Arkadan kablolamada ise konnektörün önceden monte edilmesi ve bağlanması amacıyla kabinet yani, depolama modüllerinin içine yerleştirildiği ekipman parçası bu işlem için hazırlanır. Bu işlem yapılır yapılmaz, modüller kolayca monte edilebilir, bakım ve değişimleri kolayca yapılabilir. Önden rahat bir şekilde kabinetin içine kaydırılabilir ve daha sonra kendiliğinden temas sağlarlar. Böylece bu işlem hem montaj ve bakım maliyetlerini hem de kablaj hatası olasılığını asgariye düşürür.
Standart ürünlerinkinden farklı gerekliliklere rağmen, halihazırda piyasada depolama sistemleri için sadece belirli birkaç bağlantı teknolojisi vardır. Sonuç olarak üreticiler ve entegratörler diğer uygulamaların mevcut ürünlerini kullanmaya zorlanmaktadır. Nihayetinde, genellikle fotovoltaik endüstrinin DC konnektörleri kullanılmaktadır. Talepler genellikle aynı zamanda bağlantı teknolojisi üzerinde de etkili olan lityum iyon akülere yönelik olduğundan, elektrik bağlantısı teknolojisi üreticilerinden kendi ürünlerini yeni zorluklara ve yönergelere göre ayarlamaları istenmiştir.

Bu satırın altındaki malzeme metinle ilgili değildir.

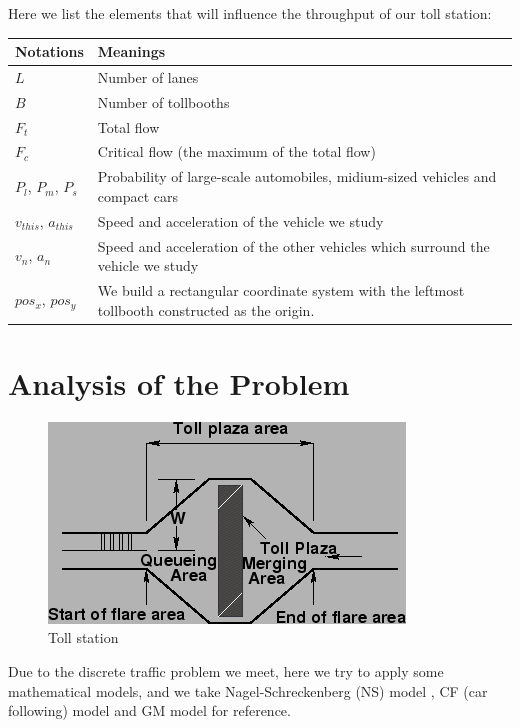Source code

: \documentclass{mcmthesis}
\begin{document}
Here we list the elements that will influence the throughput of our toll station:

\begin{tabular}{|m{7cm}<{\centering}|p{7cm}<{\centering}|}
	\hline
	Notations & Meanings \\
	\hline
	 $L$ &  Number of lanes \\
	\hline
	 $B$ &  Number of tollbooths\\
	 \hline
     $F_t$ & 	 Total flow\\
     \hline
     $F_c$ & Critical flow (the maximum of the total flow)\\
     \hline
     $P_l$,  $P_m$, $P_s$ & Probability of large-scale automobiles, midium-sized vehicles and compact cars\\
     \hline
     $v_{this}$, $a_{this}$ & Speed and acceleration of the vehicle we study\\
     \hline
      $v_n$, $a_n$ &  Speed and acceleration of the other vehicles which surround the vehicle we study\\
      \hline
      $pos_x$, $pos_y$ & We build a rectangular coordinate system  with the leftmost tollbooth constructed as the origin.\\
   \hline
     
\end{tabular}


\section{Analysis of the Problem}
\begin{figure}[htbp]
\small
\centering
\caption{Toll station \cite{note}} \label{fig:Ts}
\includegraphics{img3.png}
\end{figure}

Due to the discrete traffic problem we meet, here we try to apply some mathematical models, and we take Nagel-Schreckenberg (NS) model \cite{acelluar}, CF (car following) model and GM model for reference.
\end{document}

BİR ÇÖZÜM KONSEPTİ OLARAK HİBRİD KONNEKTÖRLER
Phoenix Contact'ta, modüler dikdörtgen konnektörlerin uzun bir geçmişi vardır. VARIOCON ürün serisi uzun bir süredir piyasadadır. Bu seriye ait komponentler kullanıcı tarafından kendi bireysel ihtiyaçlarına göre birleştirilerek komple bir cihaz yaratılabilir. Bu nedenle kovan muhafaza versiyonu, çeşitli ölçü ve malzemeler arasından seçilebilir. Modüler kontak ara parçaları; güç, sinyal ve veri iletimi için istenildiği gibi bir konnektör halinde birleştirilebilir. Modüller kolayca bir araya getirilebilir ve daha sonra uygun bir çerçeve içine yerleştirilebilir; işte hepsi bu kadar! Karşılık gelen ölçü, modül sayısına göre belirlenir. 70 A'e kadar akımlar ve 630 V'a kadar gerilimler iletilebilir. Vida, PCB ve krimp bağlantı teknolojileri mevcuttur.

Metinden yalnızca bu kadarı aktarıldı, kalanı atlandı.